MATERIAL TO PROCESS:

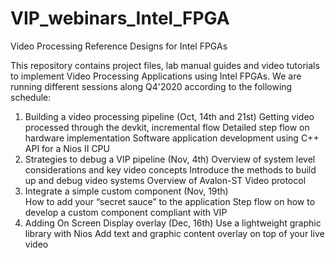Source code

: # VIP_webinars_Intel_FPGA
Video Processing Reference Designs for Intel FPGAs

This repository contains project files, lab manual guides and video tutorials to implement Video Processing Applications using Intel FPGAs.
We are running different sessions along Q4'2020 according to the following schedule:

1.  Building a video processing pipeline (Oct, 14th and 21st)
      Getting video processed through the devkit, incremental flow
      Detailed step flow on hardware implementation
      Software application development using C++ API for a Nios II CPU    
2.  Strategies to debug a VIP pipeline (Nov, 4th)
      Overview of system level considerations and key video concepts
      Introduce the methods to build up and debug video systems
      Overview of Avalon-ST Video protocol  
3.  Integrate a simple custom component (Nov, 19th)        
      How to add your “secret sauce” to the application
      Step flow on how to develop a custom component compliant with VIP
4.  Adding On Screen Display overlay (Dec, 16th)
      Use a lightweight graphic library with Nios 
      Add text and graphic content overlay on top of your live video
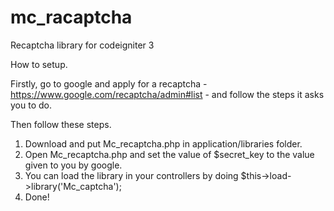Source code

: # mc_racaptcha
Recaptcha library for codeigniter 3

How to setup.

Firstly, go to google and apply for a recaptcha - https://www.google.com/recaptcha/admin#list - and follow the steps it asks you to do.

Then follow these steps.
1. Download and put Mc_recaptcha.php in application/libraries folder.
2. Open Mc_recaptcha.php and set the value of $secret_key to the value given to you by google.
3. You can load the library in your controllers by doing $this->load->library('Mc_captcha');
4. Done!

...

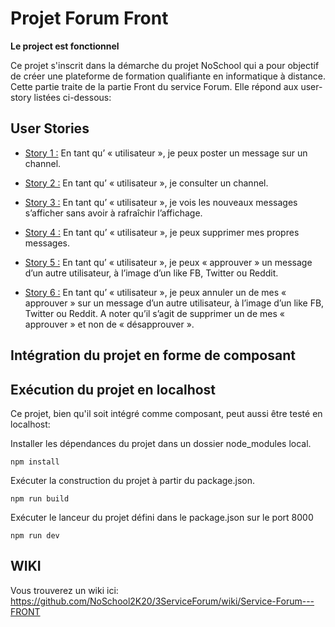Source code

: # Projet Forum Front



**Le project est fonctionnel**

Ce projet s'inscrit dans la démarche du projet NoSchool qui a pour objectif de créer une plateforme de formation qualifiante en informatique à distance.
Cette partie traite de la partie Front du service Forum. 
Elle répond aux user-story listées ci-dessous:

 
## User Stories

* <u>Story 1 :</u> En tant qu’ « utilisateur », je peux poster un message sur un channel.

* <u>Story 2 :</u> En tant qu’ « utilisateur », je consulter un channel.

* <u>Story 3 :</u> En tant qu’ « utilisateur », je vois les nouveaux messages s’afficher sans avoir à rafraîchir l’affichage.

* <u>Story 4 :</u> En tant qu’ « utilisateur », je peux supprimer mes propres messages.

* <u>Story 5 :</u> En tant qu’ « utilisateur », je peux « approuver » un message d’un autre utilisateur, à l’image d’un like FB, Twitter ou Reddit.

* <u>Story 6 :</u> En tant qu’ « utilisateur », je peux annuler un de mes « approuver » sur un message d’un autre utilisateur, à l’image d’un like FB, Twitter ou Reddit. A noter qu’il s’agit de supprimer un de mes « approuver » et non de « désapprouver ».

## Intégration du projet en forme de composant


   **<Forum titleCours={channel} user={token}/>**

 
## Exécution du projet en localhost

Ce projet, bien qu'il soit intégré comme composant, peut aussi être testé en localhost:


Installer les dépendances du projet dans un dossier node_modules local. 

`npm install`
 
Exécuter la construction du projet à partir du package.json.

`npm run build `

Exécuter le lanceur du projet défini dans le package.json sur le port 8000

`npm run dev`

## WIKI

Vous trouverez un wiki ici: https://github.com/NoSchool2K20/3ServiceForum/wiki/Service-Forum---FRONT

WHAT IS EXPECTED:
Your answer should consist of the lines from the line with "Exécuter la construction" to the line with "Vous trouverez un" above, repeated exactly, both ends included.

REPLY:
Exécuter la construction du projet à partir du package.json.

`npm run build `

Exécuter le lanceur du projet défini dans le package.json sur le port 8000

`npm run dev`

## WIKI

Vous trouverez un wiki ici: https://github.com/NoSchool2K20/3ServiceForum/wiki/Service-Forum---FRONT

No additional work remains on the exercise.